How does Azure Workflow Orchestration Manager work?

APPLIES TO: Azure Data Factory Azure Synapse Analytics

Tip

Try out Data Factory in Microsoft Fabric, an all-in-one analytics solution for enterprises. Microsoft Fabric covers everything from data movement to data science, real-time analytics, business intelligence, and reporting. Learn how to start a new trial for free!

Note

Workflow Orchestration Manager is powered by Apache Airflow.

Note

Workflow Orchestration Manager for Azure Data Factory relies on the open source Apache Airflow application. Documentation and more tutorials for Airflow can be found on the Apache Airflow Documentation or Community pages.

Workflow Orchestration Manager in Azure Data Factory uses Python-based Directed Acyclic Graphs (DAGs) to run your orchestration workflows. To use this feature, you need to provide your DAGs and plugins in Azure Blob Storage or via GitHub repository. You can launch the Airflow UI from ADF using a command line interface (CLI) or a software development kit (SDK) to manage your DAGs.

Create a Workflow Orchestration Manager environment

Refer to: Create a Workflow Orchestration Manager environment

Import DAGs

Workflow Orchestration Manager provides two distinct methods for loading DAGs from python source files into Airflow's environment. These methods are:

  • Enable Git Sync: This service allows you to synchronize your GitHub repository with Workflow Orchestration Manager, enabling you to import DAGs directly from your GitHub repository. Refer to: Sync a GitHub repository in Workflow Orchestration Manager

  • Azure Blob Storage: You can upload your DAGs, plugins etc. to a designated folder within a blob storage account that is linked with Azure Data Factory. Then, you import the file path of the folder in Workflow Orchestration Manager. Refer to: Import DAGs using Azure Blob Storage

Remove DAGs from the Airflow environment

Refer to: Delete DAGs in Workflow Orchestration Manager

Monitor DAG runs

To monitor the Airflow DAGs, sign in into Airflow UI with the earlier created username and password.

  1. Select on the Airflow environment created.

    Screenshot that shows the Airflow environment created.

  2. Sign in using the username-password provided during the Airflow Integration Runtime creation. (You can reset the username or password by editing the Airflow Integration runtime if needed)

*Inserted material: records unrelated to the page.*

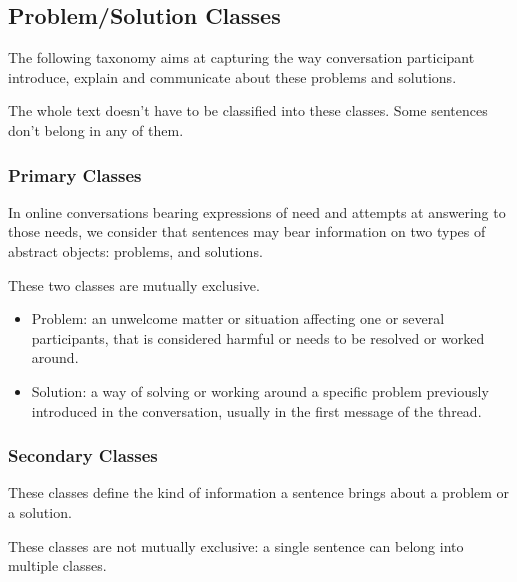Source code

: \documentclass[11pt]{article}
\begin{document}
\subsection{Problem/Solution Classes}

The following taxonomy aims at capturing the way conversation participant introduce, explain and communicate about these problems and solutions.

The whole text doesn't have to be classified into these classes. Some sentences don't belong in any of them. 

\subsubsection{Primary Classes}

In online conversations bearing expressions of need and attempts at answering to those needs, we consider that sentences may bear information on two types of abstract objects: problems, and solutions.

These two classes are mutually exclusive.

\begin{itemize}
	\item Problem: an unwelcome matter or situation affecting one or several participants, that is considered harmful or needs to be resolved or worked around.
	\item Solution: a way of solving or working around a specific problem previously introduced in the conversation, usually in the first message of the thread.
\end{itemize}

\subsubsection{Secondary Classes}

These classes define the kind of information a sentence brings about a problem or a solution.

These classes are not mutually exclusive: a single sentence can belong into multiple classes.
\end{document}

    Screenshot that shows sign in using the username-password provided during the Airflow Integration Runtime creation.

Troubleshooting import DAG issues

  • Problem: DAG import is taking over 5 minutes Mitigation: Reduce the size of the imported DAGs with a single import. One way to achieve this is by creating multiple DAG folders with lesser DAGs across multiple containers.

  • Problem: Imported DAGs don't show up when you sign in into the Airflow UI. Mitigation: Sign in into the Airflow UI and see if there are any DAG parsing errors. This could happen if the DAG files contain any incompatible code. You'll find the exact line numbers and the files, which have the issue through the Airflow UI.

    Screenshot shows import dag issues.